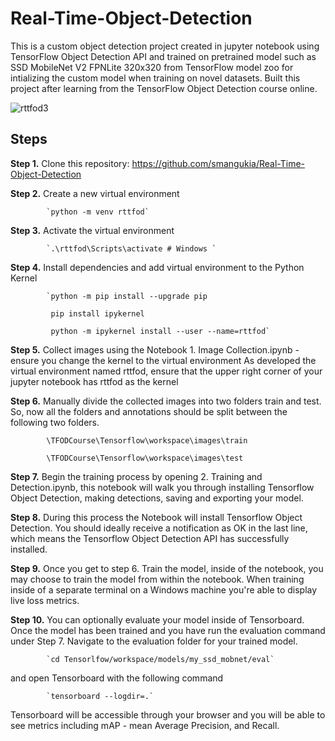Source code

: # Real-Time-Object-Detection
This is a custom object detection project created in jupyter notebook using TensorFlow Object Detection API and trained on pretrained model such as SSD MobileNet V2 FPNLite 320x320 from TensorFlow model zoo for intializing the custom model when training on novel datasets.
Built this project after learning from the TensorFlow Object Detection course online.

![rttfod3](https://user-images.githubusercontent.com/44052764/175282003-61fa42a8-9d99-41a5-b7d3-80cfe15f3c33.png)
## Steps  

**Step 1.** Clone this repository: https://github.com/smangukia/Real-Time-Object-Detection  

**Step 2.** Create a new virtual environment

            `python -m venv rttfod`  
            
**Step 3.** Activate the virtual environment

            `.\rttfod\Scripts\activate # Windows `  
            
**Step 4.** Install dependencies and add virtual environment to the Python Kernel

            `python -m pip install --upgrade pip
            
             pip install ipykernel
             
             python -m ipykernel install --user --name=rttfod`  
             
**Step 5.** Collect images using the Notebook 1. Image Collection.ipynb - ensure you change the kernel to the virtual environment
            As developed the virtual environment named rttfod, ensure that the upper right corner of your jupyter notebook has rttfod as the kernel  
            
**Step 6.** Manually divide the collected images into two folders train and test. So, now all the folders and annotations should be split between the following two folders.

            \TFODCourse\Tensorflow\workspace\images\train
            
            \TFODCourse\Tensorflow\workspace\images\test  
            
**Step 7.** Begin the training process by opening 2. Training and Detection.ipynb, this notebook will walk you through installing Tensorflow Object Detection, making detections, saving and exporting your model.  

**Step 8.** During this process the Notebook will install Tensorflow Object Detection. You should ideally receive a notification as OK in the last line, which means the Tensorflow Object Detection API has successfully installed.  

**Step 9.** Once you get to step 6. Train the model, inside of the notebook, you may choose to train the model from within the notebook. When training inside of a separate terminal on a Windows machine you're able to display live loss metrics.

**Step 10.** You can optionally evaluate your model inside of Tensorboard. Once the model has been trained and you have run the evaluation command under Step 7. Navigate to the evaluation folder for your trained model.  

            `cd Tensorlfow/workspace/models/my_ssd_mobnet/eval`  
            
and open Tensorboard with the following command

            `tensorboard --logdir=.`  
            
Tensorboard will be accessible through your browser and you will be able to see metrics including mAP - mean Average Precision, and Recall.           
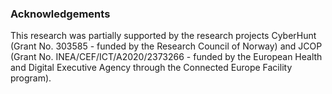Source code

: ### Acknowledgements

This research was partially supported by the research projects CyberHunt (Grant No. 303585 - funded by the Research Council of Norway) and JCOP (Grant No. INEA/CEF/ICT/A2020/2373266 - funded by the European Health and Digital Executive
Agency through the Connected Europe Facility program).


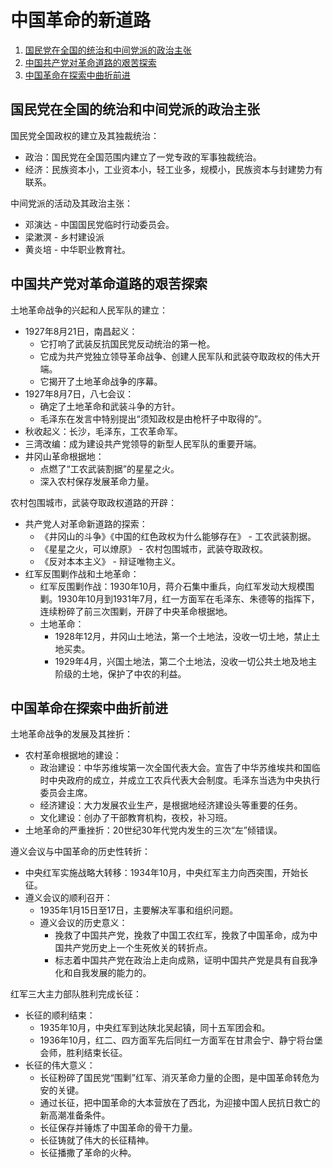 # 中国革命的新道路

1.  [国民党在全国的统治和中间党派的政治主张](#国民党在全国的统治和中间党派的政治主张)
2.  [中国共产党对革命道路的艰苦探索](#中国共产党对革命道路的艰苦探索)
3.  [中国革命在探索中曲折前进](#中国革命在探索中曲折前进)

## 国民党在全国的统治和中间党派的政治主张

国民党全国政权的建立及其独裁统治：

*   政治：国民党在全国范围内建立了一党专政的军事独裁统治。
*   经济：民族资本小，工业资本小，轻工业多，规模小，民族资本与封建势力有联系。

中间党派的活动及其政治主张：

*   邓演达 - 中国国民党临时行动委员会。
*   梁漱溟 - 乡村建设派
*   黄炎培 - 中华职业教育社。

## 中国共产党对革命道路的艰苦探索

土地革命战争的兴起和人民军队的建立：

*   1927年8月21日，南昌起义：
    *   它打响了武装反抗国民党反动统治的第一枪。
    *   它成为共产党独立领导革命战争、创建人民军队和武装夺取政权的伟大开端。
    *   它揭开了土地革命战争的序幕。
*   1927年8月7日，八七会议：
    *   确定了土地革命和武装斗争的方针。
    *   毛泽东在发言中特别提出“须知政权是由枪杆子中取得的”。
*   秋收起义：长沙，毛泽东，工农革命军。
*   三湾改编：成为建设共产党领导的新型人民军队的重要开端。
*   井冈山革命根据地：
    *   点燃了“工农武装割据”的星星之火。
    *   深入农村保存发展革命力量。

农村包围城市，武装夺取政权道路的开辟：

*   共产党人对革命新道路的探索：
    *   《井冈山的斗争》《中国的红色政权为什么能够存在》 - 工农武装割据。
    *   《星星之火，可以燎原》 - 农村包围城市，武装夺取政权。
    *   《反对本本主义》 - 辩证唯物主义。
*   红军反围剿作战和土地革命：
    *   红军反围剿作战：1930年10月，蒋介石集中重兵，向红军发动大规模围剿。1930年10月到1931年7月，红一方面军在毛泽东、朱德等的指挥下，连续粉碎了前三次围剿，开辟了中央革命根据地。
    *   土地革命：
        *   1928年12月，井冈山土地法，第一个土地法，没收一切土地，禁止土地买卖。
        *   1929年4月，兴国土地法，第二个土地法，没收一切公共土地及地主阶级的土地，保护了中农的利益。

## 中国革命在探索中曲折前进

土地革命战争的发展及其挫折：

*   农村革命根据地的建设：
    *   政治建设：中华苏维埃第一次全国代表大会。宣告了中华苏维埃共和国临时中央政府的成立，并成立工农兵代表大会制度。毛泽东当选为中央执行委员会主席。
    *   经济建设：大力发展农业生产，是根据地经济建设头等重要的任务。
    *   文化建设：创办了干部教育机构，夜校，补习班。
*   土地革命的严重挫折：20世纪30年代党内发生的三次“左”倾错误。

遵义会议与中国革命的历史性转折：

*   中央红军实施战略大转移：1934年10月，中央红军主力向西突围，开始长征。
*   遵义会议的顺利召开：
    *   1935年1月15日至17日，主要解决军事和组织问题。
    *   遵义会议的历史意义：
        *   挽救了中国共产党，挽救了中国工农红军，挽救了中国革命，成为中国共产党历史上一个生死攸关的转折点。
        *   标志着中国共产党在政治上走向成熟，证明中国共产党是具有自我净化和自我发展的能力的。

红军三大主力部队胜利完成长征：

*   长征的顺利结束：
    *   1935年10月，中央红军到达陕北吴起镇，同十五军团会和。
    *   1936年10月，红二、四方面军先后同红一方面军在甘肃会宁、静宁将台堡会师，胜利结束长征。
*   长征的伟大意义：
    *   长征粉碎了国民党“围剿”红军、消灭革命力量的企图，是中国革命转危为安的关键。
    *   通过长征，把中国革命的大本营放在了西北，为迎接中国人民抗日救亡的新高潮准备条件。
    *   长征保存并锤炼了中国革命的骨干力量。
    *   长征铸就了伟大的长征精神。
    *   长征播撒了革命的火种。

(Instructions to follow): Without changing a word, transcribe all of the data and omit its images.

(Answer section):
Source code

: # Real-Time-Object-Detection
This is a custom object detection project created in jupyter notebook using TensorFlow Object Detection API and trained on pretrained model such as SSD MobileNet V2 FPNLite 320x320 from TensorFlow model zoo for intializing the custom model when training on novel datasets.
Built this project after learning from the TensorFlow Object Detection course online.

![rttfod3](https://user-images.githubusercontent.com/44052764/175282003-61fa42a8-9d99-41a5-b7d3-80cfe15f3c33.png)
## Steps  

**Step 1.** Clone this repository: https://github.com/smangukia/Real-Time-Object-Detection  

**Step 2.** Create a new virtual environment

            `python -m venv rttfod`  
            
**Step 3.** Activate the virtual environment

            `.\rttfod\Scripts\activate # Windows `  
            
**Step 4.** Install dependencies and add virtual environment to the Python Kernel

            `python -m pip install --upgrade pip
            
             pip install ipykernel
             
             python -m ipykernel install --user --name=rttfod`  
             
**Step 5.** Collect images using the Notebook 1. Image Collection.ipynb - ensure you change the kernel to the virtual environment
            As developed the virtual environment named rttfod, ensure that the upper right corner of your jupyter notebook has rttfod as the kernel  
            
**Step 6.** Manually divide the collected images into two folders train and test. So, now all the folders and annotations should be split between the following two folders.

            \TFODCourse\Tensorflow\workspace\images\train
            
            \TFODCourse\Tensorflow\workspace\images\test  
            
**Step 7.** Begin the training process by opening 2. Training and Detection.ipynb, this notebook will walk you through installing Tensorflow Object Detection, making detections, saving and exporting your model.  

**Step 8.** During this process the Notebook will install Tensorflow Object Detection. You should ideally receive a notification as OK in the last line, which means the Tensorflow Object Detection API has successfully installed.  

**Step 9.** Once you get to step 6. Train the model, inside of the notebook, you may choose to train the model from within the notebook. When training inside of a separate terminal on a Windows machine you're able to display live loss metrics.

**Step 10.** You can optionally evaluate your model inside of Tensorboard. Once the model has been trained and you have run the evaluation command under Step 7. Navigate to the evaluation folder for your trained model.  

            `cd Tensorlfow/workspace/models/my_ssd_mobnet/eval`  
            
and open Tensorboard with the following command

            `tensorboard --logdir=.`  
            
Tensorboard will be accessible through your browser and you will be able to see metrics including mAP - mean Average Precision, and Recall.           
Source code

: ### Acknowledgements

This research was partially supported by the research projects CyberHunt (Grant No. 303585 - funded by the Research Council of Norway) and JCOP (Grant No. INEA/CEF/ICT/A2020/2373266 - funded by the European Health and Digital Executive
Agency through the Connected Europe Facility program).


 # 中国革命的新道路

1.  [国民党在全国的统治和中间党派的政治主张](#国民党在全国的统治和中间党派的政治主张)
2.  [中国共产党对革命道路的艰苦探索](#中国共产党对革命道路的艰苦探索)
3.  [中国革命在探索中曲折前进](#中国革命在探索中曲折前进)

## 国民党在全国的统治和中间党派的政治主张

国民党全国政权的建立及其独裁统治：

*   政治：国民党在全国范围内建立了一党专政的军事独裁统治。
*   经济：民族资本小，工业资本小，轻工业多，规模小，民族资本与封建势力有联系。

中间党派的活动及其政治主张：

*   邓演达 - 中国国民党临时行动委员会。
*   梁漱溟 - 乡村建设派
*   黄炎培 - 中华职业教育社。

## 中国共产党对革命道路的艰苦探索

土地革命战争的兴起和人民军队的建立：

*   1927年8月21日，南昌起义：
    *   它打响了武装反抗国民党反动统治的第一枪。
    *   它成为共产党独立领导革命战争、创建人民军队和武装夺取政权的伟大开端。
    *   它揭开了土地革命战争的序幕。
*   1927年8月7日，八七会议：
    *   确定了土地革命和武装斗争的方针。
    *   毛泽东在发言中特别提出“须知政权是由枪杆子中取得的”。
*   秋收起义：长沙，毛泽东，工农革命军。
*   三湾改编：成为建设共产党领导的新型人民军队的重要开端。
*   井冈山革命根据地：
    *   点燃了“工农武装割据”的星星之火。
    *   深入农村保存发展革命力量。

农村包围城市，武装夺取政权道路的开辟：

*   共产党人对革命新道路的探索：
    *   《井冈山的斗争》《中国的红色政权为什么能够存在》 - 工农武装割据。
    *   《星星之火，可以燎原》 - 农村包围城市，武装夺取政权。
    *   《反对本本主义》 - 辩证唯物主义。
*   红军反围剿作战和土地革命：
    *   红军反围剿作战：1930年10月，蒋介石集中重兵，向红军发动大规模围剿。1930年10月到1931年7月，红一方面军在毛泽东、朱德等的指挥下，连续粉碎了前三次围剿，开辟了中央革命根据地。
    *   土地革命：
        *   1928年12月，井冈山土地法，第一个土地法，没收一切土地，禁止土地买卖。
        *   1929年4月，兴国土地法，第二个土地法，没收一切公共土地及地主阶级的土地，保护了中农的利益。

## 中国革命在探索中曲折前进

土地革命战争的发展及其挫折：

*   农村革命根据地的建设：
    *   政治建设：中华苏维埃第一次全国代表大会。宣告了中华苏维埃共和国临时中央政府的成立，并成立工农兵代表大会制度。毛泽东当选为中央执行委员会主席。
    *   经济建设：大力发展农业生产，是根据地经济建设头等重要的任务。
    *   文化建设：创办了干部教育机构，夜校，补习班。
*   土地革命的严重挫折：20世纪30年代党内发生的三次“左”倾错误。

遵义会议与中国革命的历史性转折：

*   中央红军实施战略大转移：1934年10月，中央红军主力向西突围，开始长征。
*   遵义会议的顺利召开：
    *   1935年1月15日至17日，主要解决军事和组织问题。
    *   遵义会议的历史意义：
        *   挽救了中国共产党，挽救了中国工农红军，挽救了中国革命，成为中国共产党历史上一个生死攸关的转折点。
        *   标志着中国共产党在政治上走向成熟，证明中国共产党是具有自我净化和自我发展的能力的。

红军三大主力部队胜利完成长征：

*   长征的顺利结束：
    *   1935年10月，中央红军到达陕北吴起镇，同十五军团会和。
    *   1936年10月，红二、四方面军先后同红一方面军在甘肃会宁、静宁将台堡会师，胜利结束长征。
*   长征的伟大意义：
    *   长征粉碎了国民党“围剿”红军、消灭革命力量的企图，是中国革命转危为安的关键。
    *   通过长征，把中国革命的大本营放在了西北，为迎接中国人民抗日救亡的新高潮准备条件。
    *   长征保存并锤炼了中国革命的骨干力量。
    *   长征铸就了伟大的长征精神。
    *   长征播撒了革命的火种。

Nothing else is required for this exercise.